InterPro: IPR002883 Dockerin cellulose-binding domain

This domain is found in two distinct sets of proteins with different functions. Those found in aerobic bacteria bind cellulose (or other carbohydrates); but in anaerobic fungi they are protein binding domains, referred to as dockerin domains or docking domains. They are believed to be responsible for the assembly of a multiprotein cellulase/hemicellulase complex, similar to the cellulosome found in certain anaerobic bacteria.

The recycling of photosynthetically fixed carbon in plant cell walls is a key microbial process. Enzyme systems that attack the plant cell wall contain noncatalytic carbohydrate-binding modules that mediate attachment to this composite structure and play a pivotal role in maximizing the hydrolytic process. In anaerobes, the degradation is carried out by a high molecular weight, multifunctional complex termed the cellulosome.

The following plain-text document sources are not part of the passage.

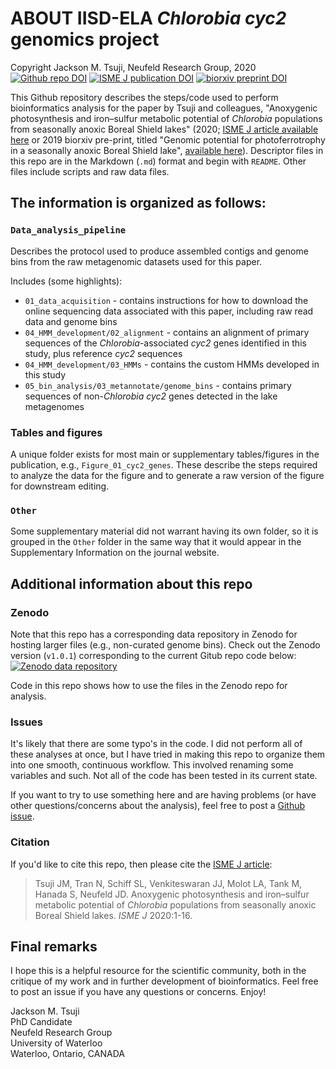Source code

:# ABOUT IISD-ELA _Chlorobia_ _cyc2_ genomics project
Copyright Jackson M. Tsuji, Neufeld Research Group, 2020  
[![Github repo DOI](https://zenodo.org/badge/168807016.svg)](https://zenodo.org/badge/latestdoi/168807016)
[![ISME J publication DOI](https://img.shields.io/badge/ISME%20J-10.1038%2Fs41396--020--0725--0-brightgreen)](https://doi.org/10.1038/s41396-020-0725-0)
[![biorxiv preprint DOI](https://img.shields.io/badge/biorxiv-10.1101%2F653014-orange)](https://doi.org/10.1101/653014)

This Github repository describes the steps/code used to perform bioinformatics analysis for the paper by Tsuji and colleagues, "Anoxygenic photosynthesis and iron–sulfur metabolic potential of _Chlorobia_ populations from seasonally anoxic Boreal Shield lakes" (2020; [ISME J article available here](https://doi.org/10.1038/s41396-020-0725-0) or 2019 biorxiv pre-print, titled "Genomic potential for photoferrotrophy in a seasonally anoxic Boreal Shield lake", [available here](https://doi.org/10.1101/653014)). Descriptor files in this repo are in the Markdown (`.md`) format and begin with `README`. Other files include scripts and raw data files.

## The information is organized as follows:
### `Data_analysis_pipeline`
Describes the protocol used to produce assembled contigs and genome bins from the raw metagenomic datasets used for this paper.

Includes (some highlights):
- `01_data_acquisition` - contains instructions for how to download the online sequencing data associated with this paper, including raw read data and genome bins
- `04_HMM_development/02_alignment` - contains an alignment of primary sequences of the *Chlorobia*-associated *cyc2* genes identified in this study, plus reference *cyc2* sequences
- `04_HMM_development/03_HMMs` - contains the custom HMMs developed in this study
- `05_bin_analysis/03_metannotate/genome_bins` - contains primary sequences of non-*Chlorobia* *cyc2* genes detected in the lake metagenomes

### Tables and figures
A unique folder exists for most main or supplementary tables/figures in the publication, e.g., `Figure_01_cyc2_genes`. These describe the steps required to analyze the data for the figure and to generate a raw version of the figure for downstream editing.

### `Other`
Some supplementary material did not warrant having its own folder, so it is grouped in the `Other` folder in the same way that it would appear in the Supplementary Information on the journal website.

## Additional information about this repo
### Zenodo
Note that this repo has a corresponding data repository in Zenodo for hosting larger files (e.g., non-curated genome bins). Check out the Zenodo version (`v1.0.1`) corresponding to the current Gitub repo code below:  
[![Zenodo data repository](https://zenodo.org/badge/DOI/10.5281/zenodo.3228469.svg)](http://doi.org/10.5281/zenodo.3228469)

Code in this repo shows how to use the files in the Zenodo repo for analysis.

### Issues
It's likely that there are some typo's in the code. I did not perform all of these analyses at once, but I have tried in making this repo to organize them into one smooth, continuous workflow. This involved renaming some variables and such. Not all of the code has been tested in its current state.

If you want to try to use something here and are having problems (or have other questions/concerns about the analysis), feel free to post a [Github issue](https://github.com/jmtsuji/chlorobia-cyc2-genomics/issues).

### Citation
If you'd like to cite this repo, then please cite the [ISME J article](https://doi.org/10.1038/s41396-020-0725-0):

> Tsuji JM, Tran N, Schiff SL, Venkiteswaran JJ, Molot LA, Tank M, Hanada S, Neufeld JD. Anoxygenic photosynthesis and iron–sulfur metabolic potential of _Chlorobia_ populations from seasonally anoxic Boreal Shield lakes. _ISME J_ 2020:1-16.

## Final remarks
I hope this is a helpful resource for the scientific community, both in the critique of my work and in further development of bioinformatics. Feel free to post an issue if you have any questions or concerns. Enjoy!  


Jackson M. Tsuji  
PhD Candidate  
Neufeld Research Group  
University of Waterloo  
Waterloo, Ontario, CANADA

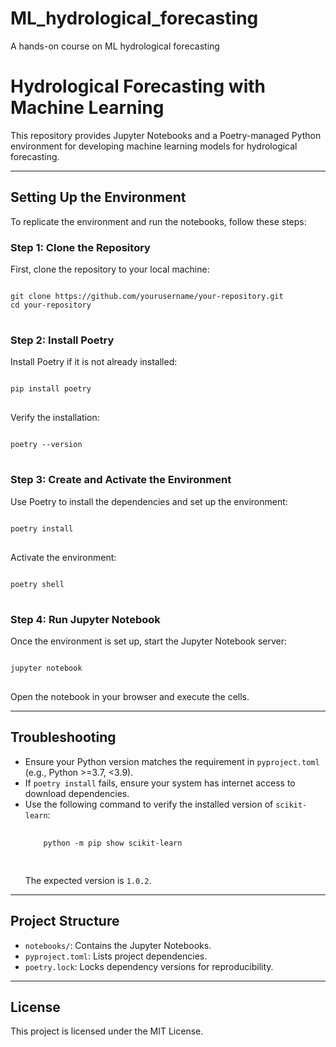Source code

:# ML_hydrological_forecasting
A hands-on course on ML hydrological forecasting
<h1>Hydrological Forecasting with Machine Learning</h1>

<p>This repository provides Jupyter Notebooks and a Poetry-managed Python environment for developing machine learning models for hydrological forecasting.</p>

<hr>

<h2>Setting Up the Environment</h2>

<p>To replicate the environment and run the notebooks, follow these steps:</p>

<h3>Step 1: Clone the Repository</h3>
<p>First, clone the repository to your local machine:</p>
<pre>
<code>
git clone https://github.com/yourusername/your-repository.git
cd your-repository
</code>
</pre>

<h3>Step 2: Install Poetry</h3>
<p>Install Poetry if it is not already installed:</p>
<pre>
<code>
pip install poetry
</code>
</pre>
<p>Verify the installation:</p>
<pre>
<code>
poetry --version
</code>
</pre>

<h3>Step 3: Create and Activate the Environment</h3>
<p>Use Poetry to install the dependencies and set up the environment:</p>
<pre>
<code>
poetry install
</code>
</pre>
<p>Activate the environment:</p>
<pre>
<code>
poetry shell
</code>
</pre>

<h3>Step 4: Run Jupyter Notebook</h3>
<p>Once the environment is set up, start the Jupyter Notebook server:</p>
<pre>
<code>
jupyter notebook
</code>
</pre>
<p>Open the notebook in your browser and execute the cells.</p>

<hr>

<h2>Troubleshooting</h2>
<ul>
  <li>Ensure your Python version matches the requirement in <code>pyproject.toml</code> (e.g., Python >=3.7, <3.9).</li>
  <li>If <code>poetry install</code> fails, ensure your system has internet access to download dependencies.</li>
  <li>Use the following command to verify the installed version of <code>scikit-learn</code>:
    <pre>
    <code>
    python -m pip show scikit-learn
    </code>
    </pre>
    The expected version is <code>1.0.2</code>.
  </li>
</ul>

<hr>

<h2>Project Structure</h2>
<ul>
  <li><code>notebooks/</code>: Contains the Jupyter Notebooks.</li>
  <li><code>pyproject.toml</code>: Lists project dependencies.</li>
  <li><code>poetry.lock</code>: Locks dependency versions for reproducibility.</li>
</ul>

<hr>

<h2>License</h2>
<p>This project is licensed under the MIT License.</p>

This consists of a number of independent enzyme components, each of which contains a conserved 40-residue dockerin domain, which functions to bind the enzyme to a cohesin domain within the scaffoldin protein [1, 2].

In anaerobic bacteria that degrade plant cell walls, exemplified by Clostridium thermocellum, the dockerin domains of the catalytic polypeptides can bind equally well to any cohesin from the same organism. More recently, anaerobic fungi, typified by Piromyces equi, have been suggested to also synthesise a cellulosome complex, although the dockerin sequences of the bacterial and fungal enzymes are completely different [3]. For example, the fungal enzymes contain one, two or three copies of the dockerin sequence in tandem within the catalytic polypeptide. In contrast, all the C. thermocellum cellulosome catalytic components contain a single dockerin domain. The anaerobic bacterial dockerins are homologous to EF hands (calcium-binding motifs) and require calcium for activity whereas the fungal dockerin does not require calcium. Finally, the interaction between cohesin and dockerin appears to be species specific in bacteria, there is almost no species specificity of binding within fungal species and no identified sites that distinguish different species.

The structure of dockerin from P. equi contains two helical stretches and four short beta-strands which form an antiparallel sheet structure adjacent to an additional short twisted parallel strand. The N- and C-termini are adjacent to each other.

Aerobic bacteria contain related regions, however these appear to function as cellulose/carbohydrate binding domains.